Disney’s BEAUTY AND THE BEAST
Music by Alan Menken
Lyrics by Howard Ashman
& Tim Rice
Book by Linda Woolverton
Arts Club Theatre Company
Stanley Industrial Alliance Stage
November 17– January 22
$29 – 59.50
604.687.1644
www.artsclub.com
www.ticketmaster.ca
Boy, is the Arts Club ever on a roll these days. Every one of its fall shows has been a knockout, and now, tackling Disney’s lush cartoon musical version of Beauty and the Beast, director Bill Millerd and company get just about everything right. If ever there were a surefire holiday hit, this is it.
Since opening in 1994, Disney’s theatrical adaptation of its Oscar-winning animated feature has played to six million people on Broadway alone. The classic fairy tale provides an irresistible plot, and the wonderfully vivid movie characters like Gaston and Lumiere lose none of their luster in being translated to the stage.
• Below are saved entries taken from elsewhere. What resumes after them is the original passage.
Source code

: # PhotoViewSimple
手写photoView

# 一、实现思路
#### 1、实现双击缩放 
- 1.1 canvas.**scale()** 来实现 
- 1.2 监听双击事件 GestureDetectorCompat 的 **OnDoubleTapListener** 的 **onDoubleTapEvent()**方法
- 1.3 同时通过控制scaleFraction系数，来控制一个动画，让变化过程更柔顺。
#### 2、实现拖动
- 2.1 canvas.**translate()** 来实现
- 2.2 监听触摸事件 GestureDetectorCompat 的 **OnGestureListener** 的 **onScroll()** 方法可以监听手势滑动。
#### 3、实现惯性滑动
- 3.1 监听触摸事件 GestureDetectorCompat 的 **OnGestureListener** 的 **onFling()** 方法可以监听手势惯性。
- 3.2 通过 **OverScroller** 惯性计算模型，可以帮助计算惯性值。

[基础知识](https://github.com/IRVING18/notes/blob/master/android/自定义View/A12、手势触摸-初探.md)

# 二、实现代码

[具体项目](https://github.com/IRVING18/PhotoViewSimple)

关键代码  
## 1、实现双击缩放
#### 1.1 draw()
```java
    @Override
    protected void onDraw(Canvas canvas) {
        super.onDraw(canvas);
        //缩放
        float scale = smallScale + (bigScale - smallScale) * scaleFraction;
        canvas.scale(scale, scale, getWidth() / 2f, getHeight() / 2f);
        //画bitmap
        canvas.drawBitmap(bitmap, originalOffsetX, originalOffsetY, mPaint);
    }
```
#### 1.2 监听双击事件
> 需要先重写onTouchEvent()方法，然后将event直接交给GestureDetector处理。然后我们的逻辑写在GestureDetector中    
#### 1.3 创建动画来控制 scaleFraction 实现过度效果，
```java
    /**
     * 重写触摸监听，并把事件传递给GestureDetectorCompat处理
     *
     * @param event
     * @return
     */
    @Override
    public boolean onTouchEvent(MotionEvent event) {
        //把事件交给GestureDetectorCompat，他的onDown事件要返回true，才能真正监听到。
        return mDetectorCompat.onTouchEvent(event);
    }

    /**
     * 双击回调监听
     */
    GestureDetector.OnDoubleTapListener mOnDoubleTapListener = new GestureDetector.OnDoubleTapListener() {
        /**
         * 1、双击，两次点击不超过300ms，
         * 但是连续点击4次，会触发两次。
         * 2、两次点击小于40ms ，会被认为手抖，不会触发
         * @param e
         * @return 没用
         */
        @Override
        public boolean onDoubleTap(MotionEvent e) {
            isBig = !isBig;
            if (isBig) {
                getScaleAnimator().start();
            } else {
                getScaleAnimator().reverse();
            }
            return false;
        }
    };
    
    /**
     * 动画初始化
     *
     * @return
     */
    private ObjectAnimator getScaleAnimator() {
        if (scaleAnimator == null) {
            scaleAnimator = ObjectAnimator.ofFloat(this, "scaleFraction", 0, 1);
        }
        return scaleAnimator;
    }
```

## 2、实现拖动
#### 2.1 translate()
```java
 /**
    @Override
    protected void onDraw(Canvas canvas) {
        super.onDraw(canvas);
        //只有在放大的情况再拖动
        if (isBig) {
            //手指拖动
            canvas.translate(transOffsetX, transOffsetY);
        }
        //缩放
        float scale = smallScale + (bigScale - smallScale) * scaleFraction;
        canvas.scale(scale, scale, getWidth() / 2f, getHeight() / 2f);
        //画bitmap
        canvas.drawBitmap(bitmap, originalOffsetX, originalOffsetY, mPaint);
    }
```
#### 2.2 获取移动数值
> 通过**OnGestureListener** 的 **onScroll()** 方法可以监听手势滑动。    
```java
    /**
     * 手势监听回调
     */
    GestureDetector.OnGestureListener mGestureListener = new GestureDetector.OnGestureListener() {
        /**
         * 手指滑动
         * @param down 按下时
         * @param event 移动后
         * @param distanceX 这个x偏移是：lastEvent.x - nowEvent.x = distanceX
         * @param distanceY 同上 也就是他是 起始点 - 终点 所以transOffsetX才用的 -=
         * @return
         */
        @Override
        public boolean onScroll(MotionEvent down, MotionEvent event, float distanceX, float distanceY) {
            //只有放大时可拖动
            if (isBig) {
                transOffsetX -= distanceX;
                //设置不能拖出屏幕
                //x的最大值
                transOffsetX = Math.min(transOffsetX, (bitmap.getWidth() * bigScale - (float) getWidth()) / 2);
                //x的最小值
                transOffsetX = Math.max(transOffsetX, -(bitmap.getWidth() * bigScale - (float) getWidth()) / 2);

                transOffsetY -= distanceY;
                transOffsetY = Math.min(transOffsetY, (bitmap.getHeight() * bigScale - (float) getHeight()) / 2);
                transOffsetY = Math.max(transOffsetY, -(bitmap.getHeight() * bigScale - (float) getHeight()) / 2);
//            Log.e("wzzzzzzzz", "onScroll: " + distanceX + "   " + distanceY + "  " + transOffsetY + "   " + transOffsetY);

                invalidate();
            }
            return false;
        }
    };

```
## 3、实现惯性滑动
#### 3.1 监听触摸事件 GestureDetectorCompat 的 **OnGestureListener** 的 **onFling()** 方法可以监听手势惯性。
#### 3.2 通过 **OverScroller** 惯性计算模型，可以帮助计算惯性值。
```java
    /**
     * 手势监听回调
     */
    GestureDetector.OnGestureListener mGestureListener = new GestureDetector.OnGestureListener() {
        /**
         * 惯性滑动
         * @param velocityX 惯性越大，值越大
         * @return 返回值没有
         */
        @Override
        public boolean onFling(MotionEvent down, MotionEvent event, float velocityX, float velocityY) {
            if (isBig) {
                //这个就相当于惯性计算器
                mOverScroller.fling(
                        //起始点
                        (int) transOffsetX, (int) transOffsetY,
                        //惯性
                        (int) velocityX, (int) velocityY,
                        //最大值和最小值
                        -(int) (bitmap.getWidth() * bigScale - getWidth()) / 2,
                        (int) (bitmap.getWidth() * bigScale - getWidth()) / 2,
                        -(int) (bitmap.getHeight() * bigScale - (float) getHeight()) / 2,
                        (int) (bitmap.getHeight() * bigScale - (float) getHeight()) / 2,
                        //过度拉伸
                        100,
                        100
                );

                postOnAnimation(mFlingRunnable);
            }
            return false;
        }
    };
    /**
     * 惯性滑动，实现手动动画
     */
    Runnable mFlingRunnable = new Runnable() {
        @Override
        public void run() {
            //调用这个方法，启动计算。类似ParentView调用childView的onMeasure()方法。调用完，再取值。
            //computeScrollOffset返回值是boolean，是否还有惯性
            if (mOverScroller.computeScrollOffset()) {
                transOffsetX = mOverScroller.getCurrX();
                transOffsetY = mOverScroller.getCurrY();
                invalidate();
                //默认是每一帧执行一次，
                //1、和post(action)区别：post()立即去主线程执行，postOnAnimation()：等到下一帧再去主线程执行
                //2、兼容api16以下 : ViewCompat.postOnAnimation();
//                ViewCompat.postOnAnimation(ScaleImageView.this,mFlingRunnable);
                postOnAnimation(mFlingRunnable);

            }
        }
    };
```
The homogenization suggested by the title’s corporate branding seems reflected only in a certain blandness in Alan Menken’s music, especially around the central characters. But that’s hardly a problem when there’s so much else here to enjoy.
Visually, this may be the most stylish production yet staged at the Stanley. Rebekka Sorensen provides a multitude of fiendishly imaginative costumes, from the dancing tableware to Babette’s amazing harlequinesque outfit and Belle’s golden gown. Marsha Sibthorpe’s elaborate lighting nicely serves Alison Green’s array of excellent cartoon set pieces, especially during scene changes when the action moves from village to forest, or the set revolves to take us inside the Beast’s marvelous castle.
Amy Wallis has an exceptionally lovely voice, and her Belle is ably matched by Warren Kimmel’s rugged Beast. Though none of their songs is particularly memorable and their relationship doesn’t catch fire until Act Two, the fairy tale ending totally hooked me.
As so often the case with musicals, the romance plot proves less engaging than the colourful supporting cast. Jonathan Winsby’s ultra-vain Gaston is an absolute hoot in his padded muscle-suit, a kind of Elvis Schwarzenegger. Winsby’s fine baritone graces a couple of the most entertaining production numbers, including the aptly titled “Gaston,” accompanied by the good work of Dan Costain as his sidekick, LeFou.
The stage show, like the movie, is most magical in the presence of the characters in Beast’s castle who are slowly being transformed into things: the maid Babette (Sara-Jean Hosie) with a toilet plunger growing out of her head, Madame de la Grande Bouche (Dorothy Hosie), a living chest of drawers, the teacup Chip (Jessica Marino), and his mother Mrs. Potts (Susan Anderson, who sings the title song beautifully). Their big number, “Be Our Guest,” is a Radio City Music Hall-style spectacle with a full chorus showing off Valerie Easton’s lively choreography and Bruce Kellett’s tight six-piece orchestra.
And centre-stage are Cogsworth, the clockwork butler, played with wonderful comic texture by Shawn Macdonald, and the real star of this show for my money, Matt Palmer as Lumiere, the human candelabra, with his Inspector Clouseau accent and hilarious deadpan expressions.
Disney or not, this one really is a beauty.